Microsoft’s legal terms do say that Copilot is for ‘entertainment purposes only’ but that doesn’t apply to everyone. We explain that the “Copilot Terms of Use” are different for individuals and businesses, though Microsoft only has itself to blame for the confusion.
Microsoft’s own terms of service contain a striking disclaimer about Copilot that contradicts years of the company’s marketing. Toms Hardware has highlighted the Microsoft Copilot Terms of Use, updated in October last year, the AI is described as being for “entertainment use only”, and users are warned not to rely on it for important advice.
That’s not the whole story because that ‘entertainment use only’ phrase does NOT apply to all Copilot users. First, what’s been reported, the exact wording is blunt:
“Copilot is for entertainment purposes only. It can make mistakes, and it may not work as intended. Don’t rely on Copilot for important advice. Use Copilot at your own risk.”
That’s in bold among many “Important Disclosures & Warnings” in the Copilot Terms of Use for Individuals.

Microsoft is now saying, via a statement to PCMag“
The ‘entertainment purposes’ phrasing is legacy language from when Copilot originally launched as a search companion service in Bing, As the product has evolved, that language is no longer reflective of how Copilot is used today and will be altered with our next update.”
Curiously, even Microsoft seems to have overlooked the exact limits of their own disclaimer.
For individuals only
The ‘entertainment purposes only’ phrase is only in the Copilot T&C’s for personal, individual users. Though that’s not at all clear from the heading of the “Microsoft Copilot Terms of Use” which only mentions the term ‘individuals’ in the web link and a mention of ‘personal AI’.

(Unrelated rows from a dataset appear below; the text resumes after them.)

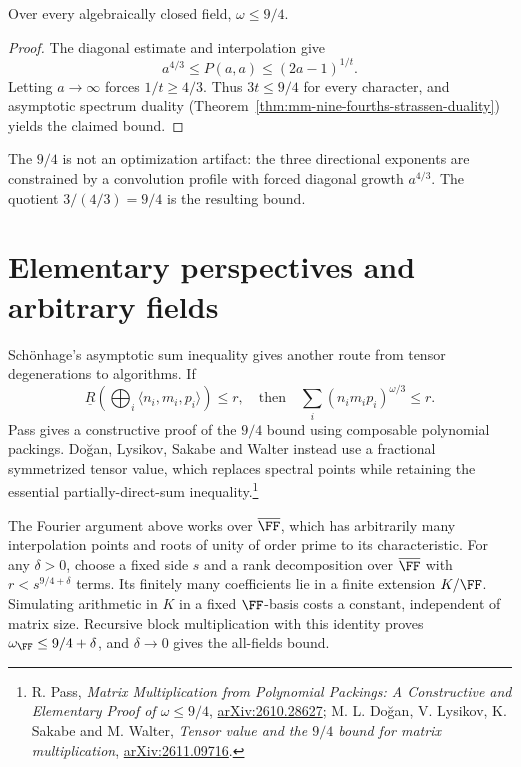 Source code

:\begin{theorem}
\label{thm:mm-nine-fourths-upper}
Over every algebraically closed field, \(\omega\leq9/4\).
\end{theorem}
\begin{proof}
The diagonal estimate and interpolation give
\[
 a^{4/3}\leq P(a,a)\leq(2a-1)^{1/t}.
\]
Letting \(a\to\infty\) forces \(1/t\geq4/3\). Thus \(3t\leq9/4\) for every character, and asymptotic spectrum duality (Theorem~\ref{thm:mm-nine-fourths-strassen-duality}) yields the claimed bound.
\end{proof}

\begin{moral}
The \(9/4\) is not an optimization artifact: the three directional exponents are constrained by a convolution profile with forced diagonal growth \(a^{4/3}\). The quotient \(3/(4/3)=9/4\) is the resulting bound.
\end{moral}

\section{Elementary perspectives and arbitrary fields}

Sch\"onhage's asymptotic sum inequality gives another route from tensor degenerations to algorithms. If
\[
 \underline R\left(\bigoplus_i\langle n_i,m_i,p_i\rangle\right)\leq r,
 \quad\text{then}\quad \sum_i(n_i m_i p_i)^{\omega/3}\leq r.
\]
Pass gives a constructive proof of the \(9/4\) bound using composable polynomial packings. Do\u{g}an, Lysikov, Sakabe and Walter instead use a fractional symmetrized tensor value, which replaces spectral points while retaining the essential partially-direct-sum inequality.\footnote{R. Pass, \emph{Matrix Multiplication from Polynomial Packings: A Constructive and Elementary Proof of \(\omega\leq9/4\)}, \href{https://arxiv.org/abs/2610.28627}{arXiv:2610.28627}; M. L. Do\u{g}an, V. Lysikov, K. Sakabe and M. Walter, \emph{Tensor value and the \(9/4\) bound for matrix multiplication}, \href{https://arxiv.org/abs/2611.09716}{arXiv:2611.09716}.}

The Fourier argument above works over \(\overline{\FF}\), which has arbitrarily many interpolation points and roots of unity of order prime to its characteristic. For any \(\delta>0\), choose a fixed side \(s\) and a rank decomposition over \(\overline{\FF}\) with \(r<s^{9/4+\delta}\) terms. Its finitely many coefficients lie in a finite extension \(K/\FF\). Simulating arithmetic in \(K\) in a fixed \(\FF\)-basis costs a constant, independent of matrix size. Recursive block multiplication with this identity proves \(\omega_\FF\leq9/4+\delta\), and \(\delta\to0\) gives the all-fields bound.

No ‘entertainment’ for business or enterprise
Copilot use for business and enterprise customers is governed by a document and a famously byzantine labyrinth: “Microsoft Products and Services Data Protection Addendum (DPA) and Microsoft Product Terms, with Microsoft acting as a data processor.”

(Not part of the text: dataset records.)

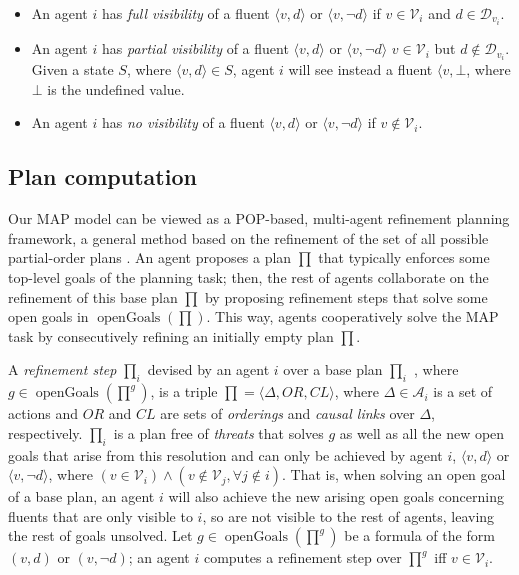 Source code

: \documentclass[12pt]{article}
\DeclareMathOperator{\openGoals}{openGoals}
\begin{document}
\begin{itemize}
  \item An agent $i$ has \textit{full visibility} of a fluent $\langle v,d\rangle$ or $\langle v,\neg d\rangle$ if $v \in \mathcal{V}_i$ and $d \in \mathcal{D}_{v_i}$.
  \item An agent $i$ has \textit{partial visibility} of a fluent $\langle v,d\rangle$ or $\langle v,\neg d\rangle$ $v \in \mathcal{V}_i$ but $d \notin \mathcal{D}_{v_i}$.
Given a state $S$, where $\langle v,d\rangle \in S$, agent $i$ will see instead a fluent $\langle v, \bot$, where $\bot$ is the undefined value.
  \item An agent $i$ has \textit{no visibility} of a fluent $\langle v,d\rangle$ or $\langle v,\neg d\rangle$ if $v \notin \mathcal{V}_i$.
\end{itemize}

\subsection{Plan computation}

Our MAP model can be viewed as a POP-based, multi-agent refinement planning framework, a general method based on the refinement of the set of all possible partial-order plans \cite{Kambhampati_1997}.
An agent proposes a plan $\prod$ that typically enforces some top-level goals of the planning task; then, the rest of agents collaborate on the refinement of this base plan $\prod$ by proposing refinement steps that solve some open goals in $\openGoals(\prod)$.
This way, agents cooperatively solve the MAP task by consecutively refining an initially empty plan $\prod$.

A \textit{refinement step} $\prod_i$ devised by an agent $i$ over a base plan $\prod_i$ , where $g \in \openGoals(\prod^g)$, is a triple $\prod = \langle \Delta, OR, CL\rangle$, where $\Delta \in \mathcal{A}_i$ is a set of actions and $OR$ and $CL$ are sets of \textit{orderings} and \textit{causal links} over $\Delta$, respectively.
$\prod_i$ is a plan free of \textit{threats} \cite{Younes2003VHPOPVH} that solves $g$ as well as all the new open goals that arise from this resolution and can only be achieved by agent $i$, $\langle v, d\rangle$ or $\langle v, \neg d\rangle$, where $(v \in \mathcal{V}_i) \wedge (v \notin \mathcal{V}_j, \forall j \notin i)$.
That is, when solving an open goal of a base plan, an agent $i$ will also achieve the new arising open goals concerning fluents that are only visible to $i$, so are not visible to the rest of agents, leaving the rest of goals unsolved.
Let $g \in \openGoals(\prod^g)$ be a formula of the form $(v, d)$ or $(v, ¬d)$; an agent $i$ computes a refinement step over $\prod^g$ iff $v \in \mathcal{V}_i$.
\end{document}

This Is Lawyer Language, But It Still Matters
To be fair, companies generally add disclaimers like these to protect themselves from lawsuits. And Microsoft is not alone. xAI, maker of Grok, similarly warns that its AI may produce “hallucinations,” be offensive, or “not accurately reflect real people, places or facts.”.

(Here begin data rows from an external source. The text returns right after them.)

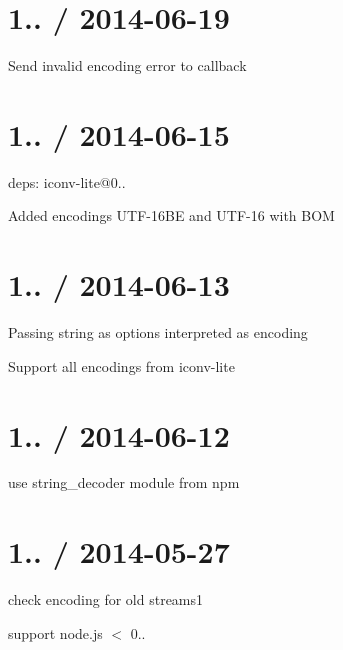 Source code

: \section*{1.. / 2014-\/06-\/19 }


\begin{DoxyItemize}
\item Send invalid encoding error to callback
\end{DoxyItemize}

\section*{1.. / 2014-\/06-\/15 }


\begin{DoxyItemize}
\item deps\+: iconv-\/lite@0..
\begin{DoxyItemize}
\item Added encodings U\+T\+F-\/16\+BE and U\+T\+F-\/16 with B\+OM
\end{DoxyItemize}
\end{DoxyItemize}

\section*{1.. / 2014-\/06-\/13 }


\begin{DoxyItemize}
\item Passing string as {\ttfamily options} interpreted as encoding
\item Support all encodings from {\ttfamily iconv-\/lite}
\end{DoxyItemize}

\section*{1.. / 2014-\/06-\/12 }


\begin{DoxyItemize}
\item use {\ttfamily string\+\_\+decoder} module from npm
\end{DoxyItemize}

\section*{1.. / 2014-\/05-\/27 }


\begin{DoxyItemize}
\item check encoding for old streams1
\item support node.\+js $<$ 0..
\end{DoxyItemize}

But the gap between what the marketing says and what the legal terms say is unusually wide here. Microsoft charges a lot for Microsoft 365 Copilot and has embedded the tool throughout Word, Excel, Outlook, and Teams. Calling it “entertainment” in the fine print, even just for individuals, while billing it as a serious productivity tool is a huge contradiction.
The Real Risk: Trusting AI Output Without Checking It
The deeper problem is not the disclaimer itself. The issue is that some people treat AI output as gospel, even those who should know better. It’s a great worry that people are using AI as an alternative to Google or Bing searches, apparently blind to the risks.
There is a psychological reason this happens. Humans are susceptible to automation bias, a tendency to favor results that machines produce and to ignore data that might contradict them. AI makes this worse because its outputs often look plausible or even correct at a quick glance.
What Does This Mean for You?
If you use Copilot in Word, Excel, Outlook, or anywhere else in Microsoft 365, treat every output as a first draft from a fast but sometimes careless assistant, not as a finished, verified answer. That applies to everyone; individuals, workers, managers and even astronauts.
Practically, that means:
- Never paste Copilot output into a client document, legal filing, financial report, or anything with real consequences without reading it carefully first.
- Fact-check any specific figures, dates, names, or citations that Copilot produces. It can invent them confidently.
- Be especially skeptical when Copilot sounds certain. Confident tone is not the same as accurate information.
- For medical, legal, or financial questions, go to a qualified professional. Full stop.
The tool is genuinely useful for drafting, summarizing, brainstorming, and speeding up repetitive tasks. Microsoft is not wrong that it saves time. But “saves time” and “can be trusted without checking” are two very different things, and only one of them is true.